Scale Is All You Need? Part 3

Note: If you haven’t seen Part 2-2, you can read it here.

Welcome to the third and penultimate part of my series on AGI, “Scale is All You Need?” After we approached a definition of AGI in the first part and developed a proposal to clarify the different views, the second part was about highlighting the current state of development. Where are we on the scale to AGI? What has already been achieved and what is still missing?

It turns out that many of the challenges on the way to AGI have been overcome by advances in scaling. OpenAI has demonstrated with its latest model, o1, that transformer architectures can develop excellent reasoning skills.

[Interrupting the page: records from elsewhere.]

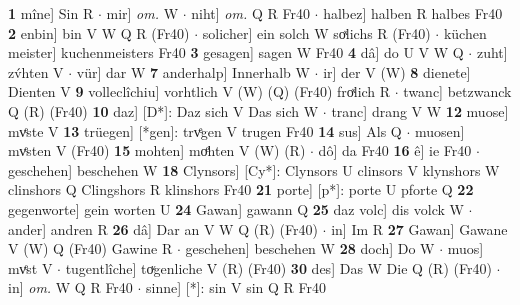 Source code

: \documentclass[8pt,a4paper,notitlepage]{article}
\begin{document}
\begin{table}[ht]
\begin{minipage}[t]{0.5\linewidth}
\textbf{1} mîne] Sin R  $\cdot$ mir] \textit{om.} W  $\cdot$ niht] \textit{om.} Q R Fr40  $\cdot$ halbez] halben R halbes Fr40 \textbf{2} enbin] bin V W Q R (Fr40)  $\cdot$ solicher] ein solch W soͯlichs R (Fr40)  $\cdot$ küchen meister] kuchenmeisters Fr40 \textbf{3} gesagen] sagen W Fr40 \textbf{4} dâ] do U V W Q  $\cdot$ zuht] zv́hten V  $\cdot$ vür] dar W \textbf{7} anderhalp] Innerhalb W  $\cdot$ ir] der V (W) \textbf{8} dienete] Dienten V \textbf{9} volleclîchiu] vorhtlich V (W) (Q) (Fr40) froͯlich R  $\cdot$ twanc] betzwanck Q (R) (Fr40) \textbf{10} daz] [D*]: Daz sich V Das sich W  $\cdot$ tranc] drang V W \textbf{12} muose] mvͤste V \textbf{13} trüegen] [*gen]: trvͤgen V trugen Fr40 \textbf{14} sus] Als Q  $\cdot$ muosen] mvͤsten V (Fr40) \textbf{15} mohten] moͤhten V (W) (R)  $\cdot$ dô] da Fr40 \textbf{16} ê] ie Fr40  $\cdot$ geschehen] beschehen W \textbf{18} Clynsors] [Cy*]: Clynsors U clinsors V klynshors W clinshors Q Clingshors R klinshors Fr40 \textbf{21} porte] [p*]: porte U pforte Q \textbf{22} gegenworte] gein worten U \textbf{24} Gawan] gawann Q \textbf{25} daz volc] dis volck W  $\cdot$ ander] andren R \textbf{26} dâ] Dar an V W Q (R) (Fr40)  $\cdot$ in] Im R \textbf{27} Gawan] Gawane V (W) Q (Fr40) Gawine R  $\cdot$ geschehen] beschehen W \textbf{28} doch] Do W  $\cdot$ muos] mvͤst V  $\cdot$ tugentlîche] toͮgenliche V (R) (Fr40) \textbf{30} des] Das W Die Q (R) (Fr40)  $\cdot$ in] \textit{om.} W Q R Fr40  $\cdot$ sinne] [*]: sin V sin Q R Fr40 \newline
\end{minipage}
\end{table}
\end{document}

It became clear that more test-time compute leads to better results, and the quality of the training data plays a crucial role in success. The higher the quality of the data, the more powerful the model.

However, a significant bottleneck has already been identified: the lack of agentic training data. Alexandr Wang, CEO of ScaleAI, has pointed out that the training of autonomous, agentic models is currently hampered by the limited availability of such data. ScaleAI is therefore working on transforming unstructured data into high-quality data sets to better train AI models.

“Wang emphasizes that the main problem at the moment is the lack of high-quality data. His company, ScaleAI, has therefore specialized in converting unstructured data into high-quality data sets that can be used to train AI models, including through fine-tuning, reinforcement learning from human feedback (RLHF), data labeling and curation” (“Scale is all you need?” Part 2)

However, even when sufficient training data is available, the power requirements for these models grow exponentially. Although GPUs are becoming more efficient, energy consumption continues to increase due to the increasing complexity of the models. Each new generation of AI models requires more power to support billion-parameter models, which massively increases energy requirements.

“It’s important to note that each subsequent generation is likely to be more power-efficient than the last generation, such as the H100 reportedly boasting 3x better performance-per-watt than the A100, meaning it can deliver more TFLOPS per watt and complete more work for the same power consumption. However, GPUs are becoming more powerful in order to support trillion-plus large language models. The result is that AI requires more power consumption with each future generation of AI acceleration.” 

It is becoming apparent that OpenAI and Sam Altman may be right when they say that further scaling is the key to achieving AGI. However, this path presents significant challenges. The demand for compute and power is growing rapidly, and these resources are limited. Compute is essential to develop and run more complex and powerful models – for both training and inference. In the future, the demand for cloud-based AI services could skyrocket as agent swarms permeate the internet and each user potentially allows ten or more agents to work simultaneously.

However, the increasing demand for computing power also means a significant increase in power consumption. Companies like Microsoft have already secured access to enormous amounts of electricity – for example, Microsoft recently purchased 5 GW of power from the Three Mile Island nuclear power plant. Similarly, Sam Altman has made arrangements to provide 5 GW of electricity for future developments. By way of comparison, this amount of energy is enough to meet the annual needs of around three million people.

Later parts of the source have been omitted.